Nicht sollte jedoch die Tatsache, dass bei Internetauftritten der Medienunternehmen (außerhalb der Social-Media Auftritte) trotz bestehender Forenregeln und der teilweise vorgenommenen Moderation und erst nachträglichen Freigabe von Kommentaren strafrechtlich relevante Beiträge gefunden werden können, unberücksichtigt bleiben.
Insbesondere ist hier im Zusammenhang mit Zeitungsforen (erneut) auf den Umstand hinzuweisen, dass Beiträge eines Zeitungsforums bspw. durch das Teilen auf einer Plattform wie Facebook eine große Reichweite erzielen. Sind Zeitungsforen von Regelungen ausgenommen, könnten potentielle Hassposterinnen und Hassposter dazu verleitet werden, ihre Kommentare zu Beiträgen in den „kleineren" Foren zu veröffentlichen, um dort einer Verfolgung bzw. Löschung zu entgehen.1
Plattformregelungen mögen sich am nationalen Recht orientieren und entsprechende Zeitungsforen ihren Sitz in Österreich haben. Unsere praktische Erfahrung im Rahmen der Betreuung der „BanHate" zeigt jedoch, dass die Identifizierung entsprechender verantwortlicher Ansprechpersonen bei heimischen Zeitungsforen teilweise unmöglich scheint, eine Löschung auch bei Meldung entsprechender Postings nicht umgehend erfolgt und die Rückmeldung entsprechender Zeitungsforen zumeist ausbleibt.

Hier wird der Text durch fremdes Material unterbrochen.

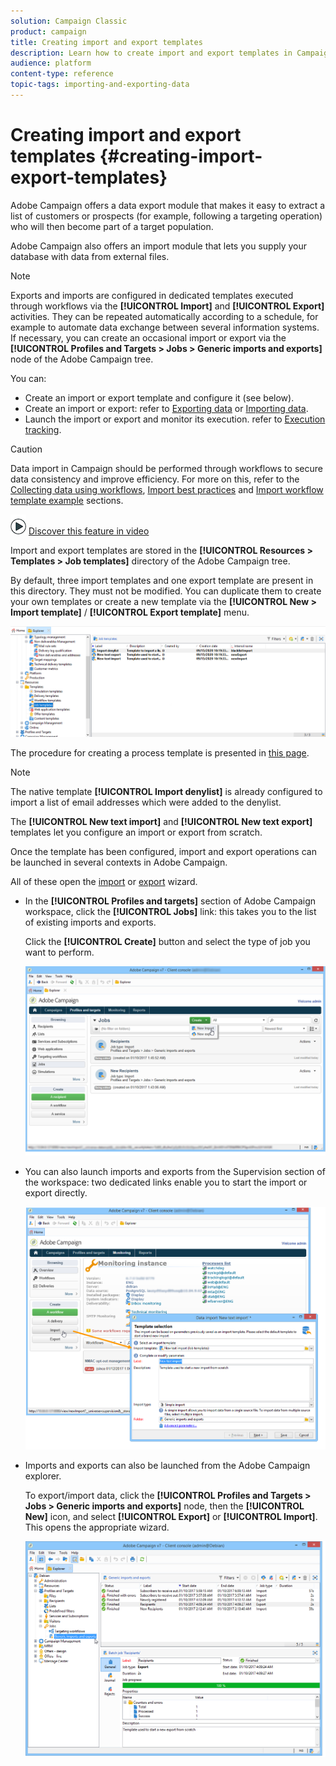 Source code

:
 ```yaml
---
solution: Campaign Classic
product: campaign
title: Creating import and export templates
description: Learn how to create import and export templates in Campaign Classic.
audience: platform
content-type: reference
topic-tags: importing-and-exporting-data
---
```


# Creating import and export templates {#creating-import-export-templates}

Adobe Campaign offers a data export module that makes it easy to extract a list of customers or prospects (for example, following a targeting operation) who will then become part of a target population.

Adobe Campaign also offers an import module that lets you supply your database with data from external files.

>[!NOTE]
>
>Exports and imports are configured in dedicated templates executed through workflows via the **[!UICONTROL Import]** and **[!UICONTROL Export]** activities. They can be repeated automatically according to a schedule, for example to automate data exchange between several information systems. If necessary, you can create an occasional import or export via the **[!UICONTROL Profiles and Targets > Jobs > Generic imports and exports]** node of the Adobe Campaign tree.

You can:

* Create an import or export template and configure it (see below).
* Create an import or export: refer to [Exporting data](../../platform/using/launching-export-jobs.md) or [Importing data](../../platform/using/launching-import-jobs.md).
* Launch the import or export and monitor its execution. refer to [Execution tracking](#execution-tracking).

>[!CAUTION]
>
>Data import in Campaign should be performed through workflows to secure data consistency and improve efficiency. For more on this, refer to the [Collecting data using workflows](../../platform/using/collecting-data-workflows.md), [Import best practices](../../workflow/using/import-best-practices.md) and [Import workflow template example](../../platform/using/collecting-data-workflows.md#setting-up-a-recurring-import) sections.

![](assets/do-not-localize/how-to-video.png) [Discover this feature in video](../../platform/using/exporting-and-importing-profiles.md#import-profiles-video)

Import and export templates are stored in the **[!UICONTROL Resources > Templates > Job templates]** directory of the Adobe Campaign tree.

By default, three import templates and one export template are present in this directory. They must not be modified. You can duplicate them to create your own templates or create a new template via the **[!UICONTROL New > Import template]** / **[!UICONTROL Export template]** menu.

![](assets/s_ncs_user_export_wizard_template_create.png)

The procedure for creating a process template is presented in [this page](../../platform/using/creating-import-export-templates.md).

>[!NOTE]
>
>The native template **[!UICONTROL Import denylist]** is already configured to import a list of email addresses which were added to the denylist.
> 
>The **[!UICONTROL New text import]** and **[!UICONTROL New text export]** templates let you configure an import or export from scratch.

Once the template has been configured, import and export operations can be launched in several contexts in Adobe Campaign.

All of these open the [import](../../platform/using/launching-import-jobs.md) or [export](../../platform/using/launching-export-jobs.md) wizard.

* In the **[!UICONTROL Profiles and targets]** section of Adobe Campaign workspace, click the **[!UICONTROL Jobs]** link: this takes you to the list of existing imports and exports.

  Click the **[!UICONTROL Create]** button and select the type of job you want to perform.

  ![](assets/s_ncs_user_import_from_home.png)

* You can also launch imports and exports from the Supervision section of the workspace: two dedicated links enable you to start the import or export directly.

  ![](assets/s_ncs_user_import_from_production.png)

* Imports and exports can also be launched from the Adobe Campaign explorer.

  To export/import data, click the **[!UICONTROL Profiles and Targets > Jobs > Generic imports and exports]** node, then the **[!UICONTROL New]** icon, and select **[!UICONTROL Export]** or **[!UICONTROL Import]**. This opens the appropriate wizard.

  ![](assets/s_ncs_user_export_wizard_launch_from_menu.png)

Die Erforderlichkeit der Zustellung eines Unterlassungsanspruchs für den Fall rechtswidriger Veröffentlichungen in Zeitungsforen scheint hier nicht die gewollte Niederschwelligkeit zu erzielen.2 Ob die in den Erläuterungen genannten hohen Sorgfaltsanforderungen des MedienG mit jenen des gegenständlichen Gesetzes vergleichbar zu sein scheinen, bleibt fraglich.
Zudem müssen in diesem Zusammenhang auch Bedenken hinsichtlich der Zielsetzung des Gesetzes geäußert werden. Soll es im Endeffekt um den Kampf gegen internationale Großkonzerne gehen, oder sollen Betroffene vor Hate Speech - also vor hasserfüllten Beiträgen gegen Individuen und Gruppen durch Menschen, die die demokratischen Werte unserer Gesellschaft nicht akzeptieren wollen - geschützt werden?
2. § 2 Begriffsbestimmungen
Z6:
Seitens der Antidiskriminierungsstelle Steiermark wird empfohlen von der in § 2 Z6 enthaltenen taxativen Aufzählung Abstand zu nehmen. Anzumerken ist überdies, dass der Tatbestand gem. § 111 StGB (Üble Nachrede) nicht in der Aufzählung zu finden ist, was absolut nicht nachvollziehbar ist und wohl einen Fehler darstellen muss.
Von der Antidiskriminierungsstelle Steiermark erfolgt im Wege der Bearbeitung jener Meldungen, die über die „BanHate"-App eingehen, stets eine strafrechtliche Vorsubsumierung, bevor Inhalte an die zuständigen Behörden übermittelt werden. Die Subsumierung der Hasspostings unter bestehende Straftatbestände hatte in der Vergangenheit auch Delikte zum Inhalt, die nicht in der in § 2 Z6 enthaltenen Auflistung zu finden sind.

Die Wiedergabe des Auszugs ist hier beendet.